Spread the love

 Bandung – Direktur Dinas Perindustrian dan Perdagangan (Disdagin) Kota Bandung Eli dan Salih mengatakan, harga berbagai kebutuhan pokok di daerah itu semakin meningkat. Kenaikan harga karena cuaca buruk.bandar slot

Baca juga

Kepada saya, Kamis (9/6/2022) di Bandung:

Selain itu, kata Eli seminggu sekali pada hari Kamis, karyawan Disdagin mengunjungi tujuh pasar tradisional dan tujuh toko ritel modern untuk memantau makanan. Akibatnya, beberapa produk meningkat.

Harga telur saat ini berkisar Rp 29.000 hingga Rp 30.000 per kg, dengan harga referensi Rp 24.000. Lalu ayamnya sekarang Rp 38.000 per kilogram, biasanya Rp 35.000.

Gula pasir naik menjadi Rp 14.000 per kg dan menjadi Rp 14.500, dan harga acuannya Rp 13.500.

”Minyaknya masih lepas jongkok. Seharusnya Rp 15.500 per kilo, tapi harga terbaik yang kami temukan adalah Rp 18.000. Tapi sekarang di Bandung sudah ada penjualan menurut HET,” katanya.

Sementara harga cabai merah per kilogram mencapai Rp 80 ribu. Bahkan, harga cabai mencapai Rp100.000.

Akhirnya, harga Charlotte adalah Rs 50.000 – Rs 60.000 per kilo, tetapi harga referensinya adalah Rs 32.000.

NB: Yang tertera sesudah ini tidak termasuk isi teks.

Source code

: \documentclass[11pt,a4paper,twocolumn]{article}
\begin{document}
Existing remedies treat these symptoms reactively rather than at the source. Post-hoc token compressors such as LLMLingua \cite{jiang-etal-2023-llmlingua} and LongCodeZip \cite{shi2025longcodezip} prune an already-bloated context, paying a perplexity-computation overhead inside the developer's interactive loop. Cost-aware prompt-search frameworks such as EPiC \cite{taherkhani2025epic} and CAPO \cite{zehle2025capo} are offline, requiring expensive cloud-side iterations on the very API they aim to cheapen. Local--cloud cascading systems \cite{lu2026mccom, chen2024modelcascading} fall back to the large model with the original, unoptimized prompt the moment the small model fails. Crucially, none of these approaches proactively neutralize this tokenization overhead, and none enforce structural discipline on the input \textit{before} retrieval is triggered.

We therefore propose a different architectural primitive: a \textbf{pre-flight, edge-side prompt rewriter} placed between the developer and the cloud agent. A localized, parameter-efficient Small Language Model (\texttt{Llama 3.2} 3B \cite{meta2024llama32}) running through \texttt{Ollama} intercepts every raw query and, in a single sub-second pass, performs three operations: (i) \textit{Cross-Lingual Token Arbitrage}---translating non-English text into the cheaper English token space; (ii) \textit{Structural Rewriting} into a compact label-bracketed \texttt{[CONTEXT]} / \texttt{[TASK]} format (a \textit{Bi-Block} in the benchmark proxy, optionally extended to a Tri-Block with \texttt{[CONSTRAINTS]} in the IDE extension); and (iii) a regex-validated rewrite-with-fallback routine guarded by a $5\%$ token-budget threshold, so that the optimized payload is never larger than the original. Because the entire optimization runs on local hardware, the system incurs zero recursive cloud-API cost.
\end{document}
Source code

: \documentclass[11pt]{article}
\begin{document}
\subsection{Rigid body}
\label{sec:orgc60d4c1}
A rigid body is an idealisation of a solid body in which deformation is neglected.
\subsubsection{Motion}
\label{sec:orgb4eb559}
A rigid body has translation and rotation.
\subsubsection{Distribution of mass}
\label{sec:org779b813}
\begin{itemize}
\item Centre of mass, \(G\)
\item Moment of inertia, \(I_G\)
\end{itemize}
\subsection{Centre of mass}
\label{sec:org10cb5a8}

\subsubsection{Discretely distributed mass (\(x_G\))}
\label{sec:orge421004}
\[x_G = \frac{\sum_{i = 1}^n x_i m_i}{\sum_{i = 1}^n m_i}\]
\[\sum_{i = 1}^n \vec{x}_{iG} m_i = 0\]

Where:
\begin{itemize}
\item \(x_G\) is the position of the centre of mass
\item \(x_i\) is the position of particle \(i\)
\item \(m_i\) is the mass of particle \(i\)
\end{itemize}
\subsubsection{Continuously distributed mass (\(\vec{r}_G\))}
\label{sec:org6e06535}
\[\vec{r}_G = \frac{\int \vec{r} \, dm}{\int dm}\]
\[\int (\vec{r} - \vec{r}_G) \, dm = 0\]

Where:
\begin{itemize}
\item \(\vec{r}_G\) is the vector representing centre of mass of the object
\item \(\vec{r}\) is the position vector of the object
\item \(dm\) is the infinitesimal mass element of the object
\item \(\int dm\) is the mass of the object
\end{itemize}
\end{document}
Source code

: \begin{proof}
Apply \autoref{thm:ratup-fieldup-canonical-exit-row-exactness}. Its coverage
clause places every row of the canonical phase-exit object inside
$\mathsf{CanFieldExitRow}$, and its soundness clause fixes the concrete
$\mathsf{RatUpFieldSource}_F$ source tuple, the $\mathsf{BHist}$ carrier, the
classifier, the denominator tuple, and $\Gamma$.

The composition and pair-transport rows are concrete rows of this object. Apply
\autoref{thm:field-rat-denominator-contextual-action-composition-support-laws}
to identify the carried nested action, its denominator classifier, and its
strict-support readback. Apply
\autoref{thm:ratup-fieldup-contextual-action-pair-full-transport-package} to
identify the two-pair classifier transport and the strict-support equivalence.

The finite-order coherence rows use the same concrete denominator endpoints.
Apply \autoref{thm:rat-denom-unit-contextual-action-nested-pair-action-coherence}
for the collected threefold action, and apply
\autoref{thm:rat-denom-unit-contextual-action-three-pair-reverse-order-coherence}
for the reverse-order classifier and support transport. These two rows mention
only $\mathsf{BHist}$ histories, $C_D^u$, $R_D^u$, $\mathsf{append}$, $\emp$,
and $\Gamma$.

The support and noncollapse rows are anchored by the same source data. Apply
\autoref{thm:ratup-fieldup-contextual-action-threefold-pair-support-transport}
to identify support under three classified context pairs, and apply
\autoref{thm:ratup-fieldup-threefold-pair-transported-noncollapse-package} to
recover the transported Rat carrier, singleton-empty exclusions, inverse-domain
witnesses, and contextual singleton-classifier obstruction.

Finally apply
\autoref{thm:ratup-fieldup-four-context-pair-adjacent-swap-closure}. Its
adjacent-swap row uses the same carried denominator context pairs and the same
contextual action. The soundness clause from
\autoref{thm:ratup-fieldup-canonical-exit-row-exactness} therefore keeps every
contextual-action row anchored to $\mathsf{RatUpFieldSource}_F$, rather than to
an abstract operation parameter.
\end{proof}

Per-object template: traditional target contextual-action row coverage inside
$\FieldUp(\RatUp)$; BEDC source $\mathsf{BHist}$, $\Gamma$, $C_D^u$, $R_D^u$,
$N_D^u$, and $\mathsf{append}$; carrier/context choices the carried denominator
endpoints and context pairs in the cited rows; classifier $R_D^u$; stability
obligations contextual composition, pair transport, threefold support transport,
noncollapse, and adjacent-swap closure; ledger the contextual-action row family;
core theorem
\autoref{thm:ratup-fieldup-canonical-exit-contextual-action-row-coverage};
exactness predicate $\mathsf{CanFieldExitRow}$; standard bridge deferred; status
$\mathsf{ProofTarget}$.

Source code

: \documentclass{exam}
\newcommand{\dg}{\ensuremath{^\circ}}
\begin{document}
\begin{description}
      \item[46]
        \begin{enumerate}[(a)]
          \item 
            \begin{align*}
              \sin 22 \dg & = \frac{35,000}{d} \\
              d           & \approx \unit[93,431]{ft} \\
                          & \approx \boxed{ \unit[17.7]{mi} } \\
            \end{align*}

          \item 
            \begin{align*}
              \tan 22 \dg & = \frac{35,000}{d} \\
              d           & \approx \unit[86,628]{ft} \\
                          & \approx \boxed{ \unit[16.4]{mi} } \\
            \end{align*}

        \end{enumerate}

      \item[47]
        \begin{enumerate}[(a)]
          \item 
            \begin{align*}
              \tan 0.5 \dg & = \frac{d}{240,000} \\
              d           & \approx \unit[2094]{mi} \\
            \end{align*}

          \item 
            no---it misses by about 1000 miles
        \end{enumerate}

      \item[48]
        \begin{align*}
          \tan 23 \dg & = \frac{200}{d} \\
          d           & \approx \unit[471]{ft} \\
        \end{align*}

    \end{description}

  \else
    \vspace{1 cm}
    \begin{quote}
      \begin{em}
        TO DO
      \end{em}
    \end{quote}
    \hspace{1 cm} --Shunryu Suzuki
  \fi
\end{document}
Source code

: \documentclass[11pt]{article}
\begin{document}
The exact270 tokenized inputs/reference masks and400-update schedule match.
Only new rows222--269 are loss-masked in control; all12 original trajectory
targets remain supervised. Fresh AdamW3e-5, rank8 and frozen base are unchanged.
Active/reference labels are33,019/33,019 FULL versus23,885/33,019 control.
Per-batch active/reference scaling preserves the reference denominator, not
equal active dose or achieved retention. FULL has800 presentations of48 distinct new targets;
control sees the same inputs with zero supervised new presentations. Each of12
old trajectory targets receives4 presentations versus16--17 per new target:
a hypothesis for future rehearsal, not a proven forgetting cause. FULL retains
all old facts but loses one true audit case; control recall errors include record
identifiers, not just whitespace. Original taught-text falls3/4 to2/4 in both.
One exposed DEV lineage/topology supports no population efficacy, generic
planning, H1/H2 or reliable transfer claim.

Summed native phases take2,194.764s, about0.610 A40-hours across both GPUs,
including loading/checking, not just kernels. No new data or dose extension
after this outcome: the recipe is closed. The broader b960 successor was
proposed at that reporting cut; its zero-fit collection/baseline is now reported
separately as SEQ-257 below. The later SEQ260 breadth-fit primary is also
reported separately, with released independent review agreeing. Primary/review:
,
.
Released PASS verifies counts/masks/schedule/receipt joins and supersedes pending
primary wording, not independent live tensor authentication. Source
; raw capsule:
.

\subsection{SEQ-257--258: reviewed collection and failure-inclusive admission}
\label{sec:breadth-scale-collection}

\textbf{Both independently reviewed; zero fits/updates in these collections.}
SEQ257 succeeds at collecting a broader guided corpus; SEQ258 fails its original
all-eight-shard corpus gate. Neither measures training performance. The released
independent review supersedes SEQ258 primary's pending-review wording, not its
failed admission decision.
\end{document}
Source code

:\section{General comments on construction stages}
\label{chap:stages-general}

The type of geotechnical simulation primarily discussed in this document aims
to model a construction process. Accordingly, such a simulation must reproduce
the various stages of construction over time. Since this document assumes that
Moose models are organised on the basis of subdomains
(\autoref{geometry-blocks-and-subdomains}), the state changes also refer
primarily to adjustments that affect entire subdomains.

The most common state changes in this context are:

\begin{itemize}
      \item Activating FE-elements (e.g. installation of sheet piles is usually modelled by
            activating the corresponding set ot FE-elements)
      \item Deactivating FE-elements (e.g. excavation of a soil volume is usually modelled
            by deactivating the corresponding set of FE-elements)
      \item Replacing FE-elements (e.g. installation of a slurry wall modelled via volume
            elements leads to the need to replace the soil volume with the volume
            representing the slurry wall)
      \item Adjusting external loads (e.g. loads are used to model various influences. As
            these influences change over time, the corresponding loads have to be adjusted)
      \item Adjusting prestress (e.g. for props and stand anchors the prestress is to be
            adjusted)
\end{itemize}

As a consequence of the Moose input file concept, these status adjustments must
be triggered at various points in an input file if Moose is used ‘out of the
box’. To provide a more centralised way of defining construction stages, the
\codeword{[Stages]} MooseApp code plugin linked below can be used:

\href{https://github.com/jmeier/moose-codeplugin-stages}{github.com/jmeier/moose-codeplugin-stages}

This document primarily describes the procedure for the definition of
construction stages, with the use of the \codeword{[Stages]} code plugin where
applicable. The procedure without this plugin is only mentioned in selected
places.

Ellie mengatakan ada serangan hama yang menurunkan kualitas, terlepas dari cuaca. Hal yang sama berlaku untuk ayam dan telur. Dikatakannya, saat musim hujan, ayam biasanya mengalami penurunan produksi telur dan kenaikan harga.

Untuk mengantisipasi harga yang lebih tinggi, Eli mengatakan Pemkot Desdagen Bandung masih menyelidiki rantai mana yang bermasalah.

Katanya, “Misalnya ayam dari Pryanjan Timur biasanya kita dapat. Kita tanya ke petani di sana. Ada kenaikan atau tidak? Rangkaian ‘permainan’ apa yang akan menyusul?” ujarnya.

Leave a Reply

Your email address will not be published.